There may be some who view my characterizations as opinionated and biased, and perhaps they are, but I do feel that in general these characterizations are fair and reasonable and most who have been examining the possibilities of this technology for a while, will likely agree with some if not all of my characterizations.

The broadest characterization that can be made about MT is around the methodology used in developing the MT systems i.e. Rule-based MT (RbMT) and Statistical MT (SMT) or some kind of hybrid as today users of both of these methodologies claim to have a hybrid approach. If you know what you are doing both can work for you but for the most part the world has definitely moved away from RbMT, and towards statistically based approaches and the greatest amount of commercial and research activity is around evolving SMT technology. I have written previously about this but we continue to see misleading information about this often, even from alleged experts. For practitioners the technology you use has a definite impact on the kind and degree of control you have over the MT output during the system development process so one should care what technology is used. What are considered valuable skills and expertise in SMT may not be as useful with RbMT and vice versa, and they are both complex enough that real expertise only comes from a continuing focus and deep exposure and long-term experience. 

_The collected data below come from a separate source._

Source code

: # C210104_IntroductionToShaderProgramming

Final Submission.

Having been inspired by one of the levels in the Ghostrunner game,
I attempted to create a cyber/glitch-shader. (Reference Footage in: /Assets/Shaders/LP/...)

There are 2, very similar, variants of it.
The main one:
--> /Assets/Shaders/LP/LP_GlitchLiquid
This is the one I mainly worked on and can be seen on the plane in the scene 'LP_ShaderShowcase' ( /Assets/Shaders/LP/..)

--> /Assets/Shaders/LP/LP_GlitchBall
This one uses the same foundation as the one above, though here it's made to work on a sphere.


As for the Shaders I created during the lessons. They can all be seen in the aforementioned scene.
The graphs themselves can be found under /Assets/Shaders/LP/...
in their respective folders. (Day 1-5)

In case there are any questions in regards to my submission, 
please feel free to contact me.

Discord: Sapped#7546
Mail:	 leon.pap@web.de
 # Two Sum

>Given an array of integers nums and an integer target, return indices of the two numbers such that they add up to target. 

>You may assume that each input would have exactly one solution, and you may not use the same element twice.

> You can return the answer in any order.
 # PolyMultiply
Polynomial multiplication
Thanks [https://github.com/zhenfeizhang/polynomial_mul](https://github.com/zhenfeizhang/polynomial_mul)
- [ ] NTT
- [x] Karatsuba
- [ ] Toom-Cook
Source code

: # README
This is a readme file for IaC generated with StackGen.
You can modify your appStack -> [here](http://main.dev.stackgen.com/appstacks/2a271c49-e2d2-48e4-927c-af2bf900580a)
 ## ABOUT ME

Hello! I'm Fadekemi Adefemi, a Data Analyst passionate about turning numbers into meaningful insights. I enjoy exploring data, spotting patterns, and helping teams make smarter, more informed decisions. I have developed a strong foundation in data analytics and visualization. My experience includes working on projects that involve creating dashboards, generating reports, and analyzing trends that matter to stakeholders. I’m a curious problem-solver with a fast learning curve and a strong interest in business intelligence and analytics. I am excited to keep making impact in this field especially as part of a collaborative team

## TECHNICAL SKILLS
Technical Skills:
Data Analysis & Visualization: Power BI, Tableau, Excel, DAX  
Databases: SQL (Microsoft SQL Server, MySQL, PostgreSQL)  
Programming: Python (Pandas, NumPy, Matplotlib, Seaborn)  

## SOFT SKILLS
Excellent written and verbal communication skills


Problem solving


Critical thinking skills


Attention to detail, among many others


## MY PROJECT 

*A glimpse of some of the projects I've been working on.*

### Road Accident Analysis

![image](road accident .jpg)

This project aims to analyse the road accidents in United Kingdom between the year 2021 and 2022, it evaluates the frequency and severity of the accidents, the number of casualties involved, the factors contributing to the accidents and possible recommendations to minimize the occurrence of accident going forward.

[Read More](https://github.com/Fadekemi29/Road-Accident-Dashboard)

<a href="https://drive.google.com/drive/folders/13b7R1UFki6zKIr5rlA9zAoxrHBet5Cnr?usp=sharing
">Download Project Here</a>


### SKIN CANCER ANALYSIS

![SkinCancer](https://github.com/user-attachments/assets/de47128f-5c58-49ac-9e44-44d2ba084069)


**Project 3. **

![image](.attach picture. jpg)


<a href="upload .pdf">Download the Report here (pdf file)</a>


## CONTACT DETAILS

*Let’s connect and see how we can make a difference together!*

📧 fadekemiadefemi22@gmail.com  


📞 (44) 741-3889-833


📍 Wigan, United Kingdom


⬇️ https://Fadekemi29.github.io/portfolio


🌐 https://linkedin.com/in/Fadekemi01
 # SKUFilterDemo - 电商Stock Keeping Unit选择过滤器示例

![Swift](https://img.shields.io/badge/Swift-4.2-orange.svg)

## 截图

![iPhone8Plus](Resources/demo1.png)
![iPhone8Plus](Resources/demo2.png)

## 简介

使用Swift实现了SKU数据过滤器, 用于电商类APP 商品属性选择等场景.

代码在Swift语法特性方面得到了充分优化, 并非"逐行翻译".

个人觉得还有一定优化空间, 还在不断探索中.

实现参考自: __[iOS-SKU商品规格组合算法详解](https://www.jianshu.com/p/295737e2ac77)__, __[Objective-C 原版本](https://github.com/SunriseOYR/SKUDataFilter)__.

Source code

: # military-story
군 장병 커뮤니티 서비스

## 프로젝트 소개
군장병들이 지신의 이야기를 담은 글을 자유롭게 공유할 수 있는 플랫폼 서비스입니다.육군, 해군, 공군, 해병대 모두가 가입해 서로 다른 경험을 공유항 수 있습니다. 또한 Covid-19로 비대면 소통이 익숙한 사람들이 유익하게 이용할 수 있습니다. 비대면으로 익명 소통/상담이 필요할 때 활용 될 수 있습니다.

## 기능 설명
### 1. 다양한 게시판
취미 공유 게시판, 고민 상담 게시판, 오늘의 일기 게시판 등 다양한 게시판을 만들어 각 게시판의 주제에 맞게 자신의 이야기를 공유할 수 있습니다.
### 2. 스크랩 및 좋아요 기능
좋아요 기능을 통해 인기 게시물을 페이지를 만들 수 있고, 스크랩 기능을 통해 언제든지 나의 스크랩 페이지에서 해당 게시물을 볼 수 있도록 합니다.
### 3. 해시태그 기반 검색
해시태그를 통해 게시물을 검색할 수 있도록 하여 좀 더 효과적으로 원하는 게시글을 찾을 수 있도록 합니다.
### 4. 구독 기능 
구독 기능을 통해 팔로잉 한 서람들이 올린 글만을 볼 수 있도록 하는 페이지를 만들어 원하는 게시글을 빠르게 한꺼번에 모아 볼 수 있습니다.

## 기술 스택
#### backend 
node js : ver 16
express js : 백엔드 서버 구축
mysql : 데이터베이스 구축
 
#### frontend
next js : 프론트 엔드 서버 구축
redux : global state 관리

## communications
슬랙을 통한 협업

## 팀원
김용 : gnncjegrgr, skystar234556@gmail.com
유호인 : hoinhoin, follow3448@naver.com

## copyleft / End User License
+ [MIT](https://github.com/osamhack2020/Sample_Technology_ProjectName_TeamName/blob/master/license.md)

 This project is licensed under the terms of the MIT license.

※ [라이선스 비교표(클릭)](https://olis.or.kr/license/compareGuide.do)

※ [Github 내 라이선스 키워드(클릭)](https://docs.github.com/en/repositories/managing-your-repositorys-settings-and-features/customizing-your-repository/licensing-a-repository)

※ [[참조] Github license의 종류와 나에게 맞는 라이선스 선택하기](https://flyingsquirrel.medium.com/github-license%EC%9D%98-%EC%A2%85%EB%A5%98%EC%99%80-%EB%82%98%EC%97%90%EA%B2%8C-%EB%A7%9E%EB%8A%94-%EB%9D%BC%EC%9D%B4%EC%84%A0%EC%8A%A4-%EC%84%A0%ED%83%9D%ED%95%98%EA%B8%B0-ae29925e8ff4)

The next level of MT categorization that I think is useful is the following:
  • Free Online MT (Google, Bing Translate etc..)
  • Open Source MT Toolkits (Moses & Apertium)
  • Expert Proprietary MT Systems
The toughest challenge in machine translation is the one that online MT providers like Google and Bing Translate attempt to address. They want to translate anything that anybody wants to translate instantly across thousands of language pairs. Historically, Systran and some other RbMT systems also addressed this challenge on a smaller scale, but the SMT based solutions have easily surpassed the output quality of these older RbMT systems in a few short years. The quality of these MT systems varies by language, with the best output produced in Romance languages (FR, IT, ES, PT) and the worst quality in languages like Korean, Turkish and Hungarian and of course most African, Indic and lesser Asian languages. Thus the Spanish experience with “MT” is significantly different to the Korean one or the Hindi one. This is the “MT” that is most visible, and most widely used translation technology across the globe. This is also what most translators mean and reference when they complain about “poor MT quality”. For a professional translator user, there are very limited customization and tuning capabilities, but even the generic system output can be very useful to translators working with romance languages and save typing time if nothing else. Microsoft does allow some level of customization depending on user data availability. This type of generic MT is the most widely used “MT” today, and in fact is where most of the translation done on the planet today is done. The number of users numbers in the hundreds of millions per month. We should note that in the many discussions about MT in the professional translation world most people are referring to these generic online MT capabilities when they make a reference to “MT”.

Open Source MT Toolkits (Moses & Apertium)

I will confine the bulk of my comments to Moses, mostly because I pretty much know nothing about Apertium other than it being an open source RbMT tool. Moses is an open source SMT toolkit that allows anybody with a little bit of translation memory data to experiment and develop a personal MT system. This system can only be as good as the data and the expertise of the people using the system and tools, and I think it is quite fair to say that the bulk of Moses systems produce lesser/worse output quality than the major online generic MT systems. This does not mean that Moses users/developers cannot develop superior domain-focused systems but the data,skills and ancillary tools needed to do so are not easily acquired and I believe definitely missing in any instant DIY MT scenario. There is a growing suite of instant Moses based MT solutions that make it easy to produce an engine of some kind, but do not necessarily make it easy produce MT systems that meet professional use standards. For successful professional use the system output quality and standards requirements are generally higher than what is acceptable for the average user of Google or Bing Translate.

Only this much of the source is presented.